Topics will include: how to locate archival material and work effectively with archivists; understanding fair use and other copyright issues; ethical, historiographic and creative problems related to appropriation and transformation of “found” material; finding a personal and meaningful form of reporting when dealing with a trove of information; and creative strategies allowing the archival research process to inspire new work. The goal of the workshop is to inspire and encourage artists of all kinds to better benefit from the rich shared history found in archives and databases everywhere.
Filmmaker Penny Lane will lead the seminar as main instructor.
When: Friday Sept 25th to Sunday Sept 27th, 10am-5pm
Where: UnionDocs, 322 Union Avenue, Brooklyn, NY 11211
Who is eligible?
Open to everyone. We are looking for filmmakers, media artists, non-fiction writers, archivists, professors/students, etc.
Give us an idea of who you are and why you are coming. When you register you will be asked for a short statement of interest that should briefly describe your experience in audio practice and a project idea (if you have one), plus a bio. There’s a spot for a link to a work sample and CV, which would also be nice, but is not required.
Please note: Participants are accepted on a first-come, first-serve basis. Focus is on discussions, storytelling and writing. The goal is to develop your project conceptually.
$385 early bird registration by September 1st, by 5pm.
Please note that the service charge is waived if payment is made via check.
Checks can be made out to UnionDocs and mailed to 322 Union Ave, Brooklyn NY 11211.
Technology Requirements: In order to keep costs down, this workshop is a b-y-o-m, bring your own laptop…
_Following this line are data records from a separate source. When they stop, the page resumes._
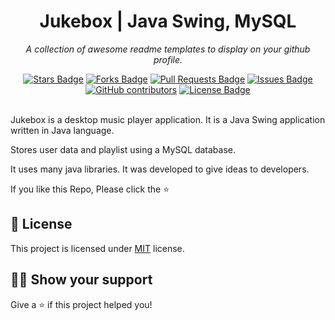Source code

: <h1 align="center">Jukebox | Java Swing, MySQL</h1>
<p align="center"><i>A collection of awesome readme templates to display on your github profile.</i></p>
<div align="center">
  <a href="https://github.com/mustafakbaser/Java-Jukebox/stargazers"><img src="https://img.shields.io/github/stars/mustafakbaser/Java-Jukebox" alt="Stars Badge"/></a>
<a href="https://github.com/mustafakbaser/Java-Jukebox/network/members"><img src="https://img.shields.io/github/forks/mustafakbaser/Java-Jukebox" alt="Forks Badge"/></a>
<a href="https://github.com/mustafakbaser/Java-Jukebox/pulls"><img src="https://img.shields.io/github/issues-pr/mustafakbaser/Java-Jukebox" alt="Pull Requests Badge"/></a>
<a href="https://github.com/mustafakbaser/Java-Jukebox/issues"><img src="https://img.shields.io/github/issues/mustafakbaser/Java-Jukebox" alt="Issues Badge"/></a>
<a href="https://github.com/mustafakbaser/Java-Jukebox/graphs/contributors"><img alt="GitHub contributors" src="https://img.shields.io/github/contributors/mustafakbaser/Java-Jukebox?color=2b9348"></a>
<a href="https://github.com/mustafakbaser/Java-Jukebox/blob/master/LICENSE"><img src="https://img.shields.io/github/license/mustafakbaser/Java-Jukebox?color=2b9348" alt="License Badge"/></a>
</div>
<br>

Jukebox is a desktop music player application. It is a Java Swing application written in Java language. 

Stores user data and playlist using a MySQL database.

It uses many java libraries. It was developed to give ideas to developers.

If you like this Repo, Please click the :star:


## :pencil: License

This project is licensed under [MIT](https://opensource.org/licenses/MIT) license.

## :man_astronaut: Show your support

Give a ⭐️ if this project helped you!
Image from Our Nixon (2013) dir. Penny Lane
Image from How to Survive a Plague (2012), dir. David France
DAY 1 – Facts and Fiction, Transparency and Opacity, Truth and Lies
The first day of the seminar, focused on documentary film, looks at how we tell stories based on historical research and archival information. It will explore the ethical, historiographic and creative problems artists face when they use and interpret existing documents in their work.
Morning: Penny Lane
Afternoon: David France
DAY 2 – Digging into the Archives
The second day of the intensive focuses on the research process: how artists work with both archival researchers and archivists; tools available for locating and accessing documents; how archives function work; and copyright issues including fair use. Day 2 will include a field trip and a creative exercise in archival storytelling.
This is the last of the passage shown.